Provided material: Begin

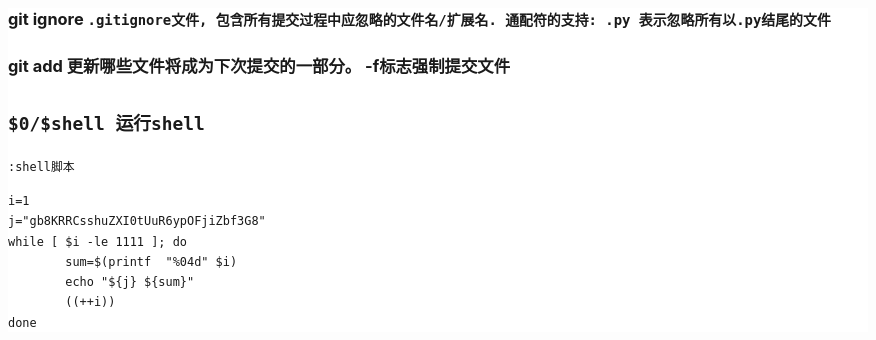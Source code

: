 ### git ignore `.gitignore文件, 包含所有提交过程中应忽略的文件名/扩展名. 通配符的支持: .py 表示忽略所有以.py结尾的文件`
### git add 更新哪些文件将成为下次提交的一部分。 -f标志强制提交文件
## `$0/$shell 运行shell`

`:shell脚本`
```#/bin/bash  
i=1
j="gb8KRRCsshuZXI0tUuR6ypOFjiZbf3G8"
while [ $i -le 1111 ]; do
        sum=$(printf  "%04d" $i)
        echo "${j} ${sum}"
        ((++i))
done
```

Provided material: End

> Work required:
Return the listing above unaltered, omitting its pictures.

> Exercise result:
Source code

: ### git ignore `.gitignore文件, 包含所有提交过程中应忽略的文件名/扩展名. 通配符的支持: .py 表示忽略所有以.py结尾的文件`
### git add 更新哪些文件将成为下次提交的一部分。 -f标志强制提交文件
## `$0/$shell 运行shell`

`:shell脚本`
```#/bin/bash  
i=1
j="gb8KRRCsshuZXI0tUuR6ypOFjiZbf3G8"
while [ $i -le 1111 ]; do
        sum=$(printf  "%04d" $i)
        echo "${j} ${sum}"
        ((++i))
done
```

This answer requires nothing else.